• [Dataset excerpts]:

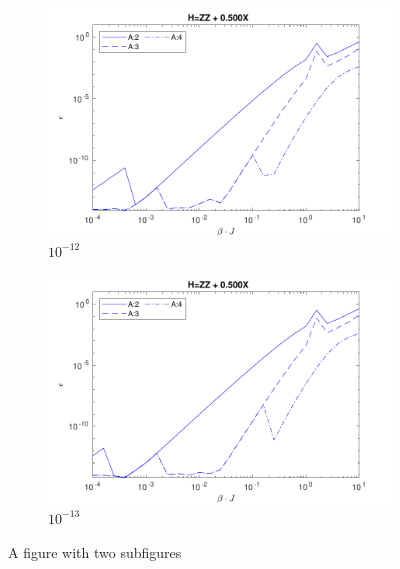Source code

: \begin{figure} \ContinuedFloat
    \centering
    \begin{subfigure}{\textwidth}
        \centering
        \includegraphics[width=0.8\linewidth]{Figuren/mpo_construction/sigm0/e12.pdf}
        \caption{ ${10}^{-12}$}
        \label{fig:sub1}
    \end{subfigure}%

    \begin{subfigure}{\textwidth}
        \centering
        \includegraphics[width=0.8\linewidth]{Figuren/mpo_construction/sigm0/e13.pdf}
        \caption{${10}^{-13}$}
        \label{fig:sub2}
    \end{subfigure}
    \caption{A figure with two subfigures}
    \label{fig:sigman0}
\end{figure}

...

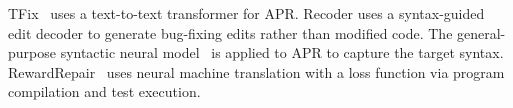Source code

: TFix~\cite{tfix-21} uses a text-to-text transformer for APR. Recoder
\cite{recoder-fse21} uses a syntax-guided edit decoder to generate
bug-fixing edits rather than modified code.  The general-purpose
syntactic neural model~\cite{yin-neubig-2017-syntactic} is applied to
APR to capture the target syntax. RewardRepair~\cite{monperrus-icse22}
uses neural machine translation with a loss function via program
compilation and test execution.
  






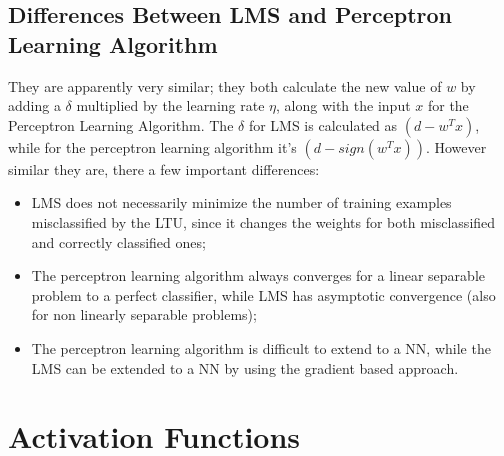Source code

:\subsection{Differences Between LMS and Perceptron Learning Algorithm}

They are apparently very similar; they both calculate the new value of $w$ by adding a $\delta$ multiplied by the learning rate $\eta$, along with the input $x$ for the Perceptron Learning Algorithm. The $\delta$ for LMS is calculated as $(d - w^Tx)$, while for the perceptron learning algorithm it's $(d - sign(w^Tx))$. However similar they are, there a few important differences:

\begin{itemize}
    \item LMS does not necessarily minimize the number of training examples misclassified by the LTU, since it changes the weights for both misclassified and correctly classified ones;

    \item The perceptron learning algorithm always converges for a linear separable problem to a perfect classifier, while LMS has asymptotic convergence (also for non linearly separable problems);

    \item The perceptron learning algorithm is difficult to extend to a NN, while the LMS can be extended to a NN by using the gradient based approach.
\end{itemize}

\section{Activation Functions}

• [GOAL OF THE EXERCISE]: Would you filter the records and copy out each line containing "neural"?

• [EXERCISE RESPONSE]:
syntactic neural model~\cite{yin-neubig-2017-syntactic} is applied to
uses neural machine translation with a loss function via program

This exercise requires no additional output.